For verily I say unto you, Till heaven and earth pass, one jot or one tittle shall in no wise pass from the law, till all be fulfilled. Matthew 5:18.
(TDG 14.1)
When Christ entered upon His campaign, Satan met Him and contested every inch of ground, exerting his utmost powers to conquer Him. Much was involved in this controversy. Intense interests were at stake. The questions to be answered were: “Is God’s law imperfect, in need of being amended or abrogated? or is it immutable? Is God’s government stable? or is it in need of changes?” Not only before those living in the city of God, but before the inhabitants of all the heavenly universe, were these questions to be answered....
(TDG 14.2)
From the manger to the cross Satan followed the Son of God. Temptations beat upon Him like a tempest.
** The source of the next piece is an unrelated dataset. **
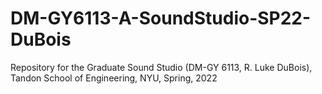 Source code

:# DM-GY6113-A-SoundStudio-SP22-DuBois
Repository for the Graduate Sound Studio (DM-GY 6113, R. Luke DuBois), Tandon School of Engineering, NYU, Spring, 2022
But the more fierce the conflict, the more familiar He became with the temptations wherewith man is beset, and the better prepared He was to succor the tempted.
(TDG 14.3)
The severity of the trial through which Christ passed was proportionate to the value of the object to be gained or lost by His success or failure. Not merely the interests of one world were involved. This world was the battlefield, but all the worlds that God has created were affected by the result of the conflict....Satan sought to make it appear that he was working for the liberty of the universe. Even while Christ was on the cross, the enemy was determined to make his arguments so varied, so deceptive, so insidious, that all would be convinced that God’s law was tyrannical. He himself laid every scheme, planned every evil, inflamed every mind to bring affliction on Christ. He himself instigated the false accusations against One who had done only good. He himself inspired the cruel deeds that added to the suffering of the Son of God—the pure, the holy, the innocent.
(TDG 14.4)
By this course of action Satan has forged a chain by which he himself will be bound. The heavenly universe will bear witness to the justice of God in punishing him. Heaven itself saw what heaven would be, if he were in it....
(TDG 14.5)
Not merely in the minds of a few finite creatures in this world, but in the minds of all the inhabitants of the heavenly universe, has the immutability of God’s law been established.... With one voice they extolled God as righteous, merciful, self-denying, just.—Manuscript 1, January 6, 1902, , “God’s Justice.”